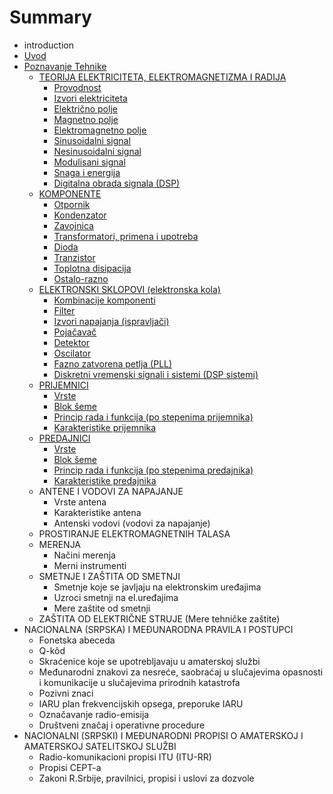 # Summary

* introduction
* [Uvod](uvod.md)
* [Poznavanje Tehnike](Poznavanje_Tehnike.md)
   * [TEORIJA ELEKTRICITETA, ELEKTROMAGNETIZMA I RADIJA](teorija_elektriciteta,_elektromagnetizma_i_radija.md)
       * [Provodnost](provodnost.md)
       * [Izvori elektriciteta](izvori_elektriciteta.md)
       * [Električno polje](elektricno_polje.md)
       * [Magnetno polje](magnetno_polje.md)
       * [Elektromagnetno polje](elektromagnetno_polje.md)
       * [Sinusoidalni signal](sinusoidalni_signal.md)
       * [Nesinusoidalni signal](nesinusoidalni_signal.md)
       * [Modulisani signal](modulisani_signal.md)
       * [Snaga i energija](snaga_i_energija.md)
       * [Digitalna obrada signala (DSP)](digitalna_obrada_signala_dsp.md)
   * [KOMPONENTE](komponente.md)
       * [Otpornik](otpornik.md)
       * [Kondenzator](kondenzator.md)
       * [Zavojnica](zavojnica.md)
       * [Transformatori, primena i upotreba](transformatori,_primena_i_upotreba.md)
       * [Dioda](dioda.md)
       * [Tranzistor](tranzistor.md)
       * [Toplotna disipacija](toplotna_disipacija.md)
       * [Ostalo-razno](ostalo-razno.md)
   * [ELEKTRONSKI SKLOPOVI (elektronska kola)](elektronski_sklopovi_elektronska_kola.md)
       * [Kombinacije komponenti](kombinacije_komponenti.md)
       * [Filter](filter.md)
       * [Izvori napajanja (ispravljači)](izvori_napajanja_ispravljaci.md)
       * [Pojačavač](pojacavac.md)
       * [Detektor](detektor.md)
       * [Oscilator](oscilator.md)
       * [Fazno zatvorena petlja (PLL)](fazno_zatvorena_petlja_pll.md)
       * [Diskretni vremenski signali i sistemi (DSP sistemi)](diskretni_vremenski_signali_i_sistemi_dsp_sistemi.md)
   * [PRIJEMNICI](prijemnici.md)
       * [Vrste](vrste_prijemnika.md)
       * [Blok šeme](blok_seme_prijemnika.md)
       * [Princip rada i funkcija (po stepenima prijemnika)](princip_rada_i_funkcija_po_stepenima_prijemnika.md)
       * [Karakteristike prijemnika](karakteristike_prijemnika.md)
   * [PREDAJNICI](predajnici.md)
       * [Vrste](vrste_predajnika.md)
       * [Blok šeme](blok_seme.md)
       * [Princip rada i funkcija (po stepenima predajnika)](princip_rada_i_funkcija_po_stepenima_predajnika.md)
       * [Karakteristike predajnika](karakteristike_predajnika.md)
   * ANTENE I VODOVI ZA NAPAJANJE
       * Vrste antena
       * Karakteristike antena
       * Antenski vodovi (vodovi za napajanje)
   * PROSTIRANJE ELEKTROMAGNETNIH TALASA
   * MERENJA
       * Načini merenja
       * Merni instrumenti
   * SMETNJE I ZAŠTITA OD SMETNJI
       * Smetnje koje se javljaju na elektronskim uređajima
       * Uzroci smetnji na el.uređajima
       * Mere zaštite od smetnji
   * ZAŠTITA OD ELEKTRIČNE STRUJE (Mere tehničke zaštite)
* NACIONALNA (SRPSKA) I MEĐUNARODNA PRAVILA I POSTUPCI
   * Fonetska abeceda
   * Q-kôd
   * Skraćenice koje se upotrebljavaju u amaterskoj službi
   * Međunarodni znakovi za nesreće, saobraćaj u slučajevima opasnosti i komunikacije u slučajevima prirodnih katastrofa
   * Pozivni znaci
   * IARU plan frekvencijskih opsega, preporuke IARU
   * Označavanje radio-emisija
   * Društveni značaj i operativne procedure
* NACIONALNI (SRPSKI) I MEĐUNARODNI PROPISI O AMATERSKOJ I AMATERSKOJ SATELITSKOJ SLUŽBI
   * Radio-komunikacioni propisi ITU (ITU-RR)
   * Propisi CEPT-a
   * Zakoni R.Srbije, pravilnici, propisi i uslovi za dozvole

□ □ □

> Exercise requirements
Copy each line exactly, beginning at the one with "(Mere tehničke zaštite)" and stopping after the last line of the entries. Include nothing else.

> Your response
   * ZAŠTITA OD ELEKTRIČNE STRUJE (Mere tehničke zaštite)
* NACIONALNA (SRPSKA) I MEĐUNARODNA PRAVILA I POSTUPCI
   * Fonetska abeceda
   * Q-kôd
   * Skraćenice koje se upotrebljavaju u amaterskoj službi
   * Međunarodni znakovi za nesreće, saobraćaj u slučajevima opasnosti i komunikacije u slučajevima prirodnih katastrofa
   * Pozivni znaci
   * IARU plan frekvencijskih opsega, preporuke IARU
   * Označavanje radio-emisija
   * Društveni značaj i operativne procedure
* NACIONALNI (SRPSKI) I MEĐUNARODNI PROPISI O AMATERSKOJ I AMATERSKOJ SATELITSKOJ SLUŽBI
   * Radio-komunikacioni propisi ITU (ITU-RR)
   * Propisi CEPT-a
   * Zakoni R.Srbije, pravilnici, propisi i uslovi za dozvole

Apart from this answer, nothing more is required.